■ TASK INSTRUCTIONS: Output all entries verbatim, dropping pictures.
══ RECORDS SHOWN ══
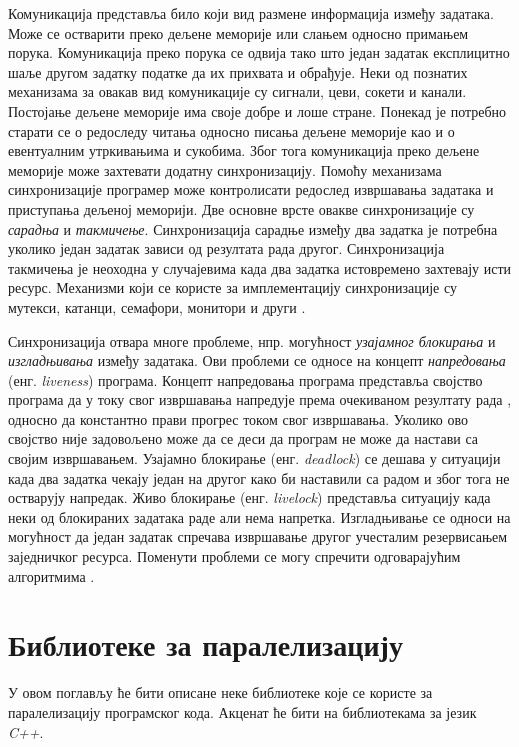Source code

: \documentclass[12pt,oneside]{memoir}
\begin{document}
  
Комуникација представља било који вид размене информација између задатака. Може се остварити преко дељене меморије или слањем односно примањем порука. Комуникација преко порука се одвија тако што један задатак експлицитно шаље другом задатку податке да их прихвата и обрађује. Неки од познатих механизама за овакав вид комуникације су сигнали, цеви, сокети и канали.
Постојање дељене меморије има своје добре и лоше стране. Понекад је потребно старати се о редоследу читања односно писања дељене меморије као и о евентуалним утркивањима и сукобима. Због тога комуникација преко дељене меморије може захтевати додатну синхронизацију. Помоћу механизама синхронизације програмер може контролисати редослед извршавања задатака и приступања дељеној меморији. Две основне врсте овакве синхронизације су \textit{сарадња} и \textit{такмичење}. Синхронизација сарадње између два задатка је потребна уколико један задатак зависи од резултата рада другог. Синхронизација такмичења је неоходна у случајевима када два задатка истовремено захтевају исти ресурс. Механизми који се користе за имплементацију синхронизације су мутекси, катанци, семафори, монитори и други \cite{lang_prag}.

 Синхронизација отвара многе проблеме, нпр. могућност \textit{узајамног блокирања} и \textit{изгладњивања} између задатака. Ови проблеми се односе на концепт \textit{напредовања} (енг. \textit{liveness}) програма. Концепт напредовања програма представља својство програма да у току свог извршавања напредује према очекиваном резултату рада , односно да константно прави прогрес током свог извршавања. Уколико ово својство није задовољено може да се деси да програм не може да настави са својим извршавањем. Узајамно блокирање (енг. \textit{deadlock}) се дешава у ситуацији када два задатка чекају један на другог како би наставили са радом и због тога не остварују напредак. Живо блокирање (енг. \textit{livelock}) представља ситуацију када неки од блокираних задатака раде али нема напретка. Изгладњивање се односи на могућност да један задатак спречава извршавање другог учесталим резервисањем заједничког ресурса. Поменути проблеми се могу спречити одговарајућим алгоритмима \cite{opsis}.


  \section{Библиотеке за паралелизацију}
	У овом поглављу ће бити описане неке библиотеке које се користе за паралелизацију програмског кода. Акценат ће бити на библиотекама за језик \textit{C++}. 
	
\end{document}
═══
■ RESPONSE TO THE TASK:
Source code

: \documentclass[12pt,oneside]{memoir}
\begin{document}
  
Комуникација представља било који вид размене информација између задатака. Може се остварити преко дељене меморије или слањем односно примањем порука. Комуникација преко порука се одвија тако што један задатак експлицитно шаље другом задатку податке да их прихвата и обрађује. Неки од познатих механизама за овакав вид комуникације су сигнали, цеви, сокети и канали.
Постојање дељене меморије има своје добре и лоше стране. Понекад је потребно старати се о редоследу читања односно писања дељене меморије као и о евентуалним утркивањима и сукобима. Због тога комуникација преко дељене меморије може захтевати додатну синхронизацију. Помоћу механизама синхронизације програмер може контролисати редослед извршавања задатака и приступања дељеној меморији. Две основне врсте овакве синхронизације су \textit{сарадња} и \textit{такмичење}. Синхронизација сарадње између два задатка је потребна уколико један задатак зависи од резултата рада другог. Синхронизација такмичења је неоходна у случајевима када два задатка истовремено захтевају исти ресурс. Механизми који се користе за имплементацију синхронизације су мутекси, катанци, семафори, монитори и други \cite{lang_prag}.

 Синхронизација отвара многе проблеме, нпр. могућност \textit{узајамног блокирања} и \textit{изгладњивања} између задатака. Ови проблеми се односе на концепт \textit{напредовања} (енг. \textit{liveness}) програма. Концепт напредовања програма представља својство програма да у току свог извршавања напредује према очекиваном резултату рада , односно да константно прави прогрес током свог извршавања. Уколико ово својство није задовољено може да се деси да програм не може да настави са својим извршавањем. Узајамно блокирање (енг. \textit{deadlock}) се дешава у ситуацији када два задатка чекају један на другог како би наставили са радом и због тога не остварују напредак. Живо блокирање (енг. \textit{livelock}) представља ситуацију када неки од блокираних задатака раде али нема напретка. Изгладњивање се односи на могућност да један задатак спречава извршавање другог учесталим резервисањем заједничког ресурса. Поменути проблеми се могу спречити одговарајућим алгоритмима \cite{opsis}.


  \section{Библиотеке за паралелизацију}
	У овом поглављу ће бити описане неке библиотеке које се користе за паралелизацију програмског кода. Акценат ће бити на библиотекама за језик \textit{C++}. 
	
\end{document}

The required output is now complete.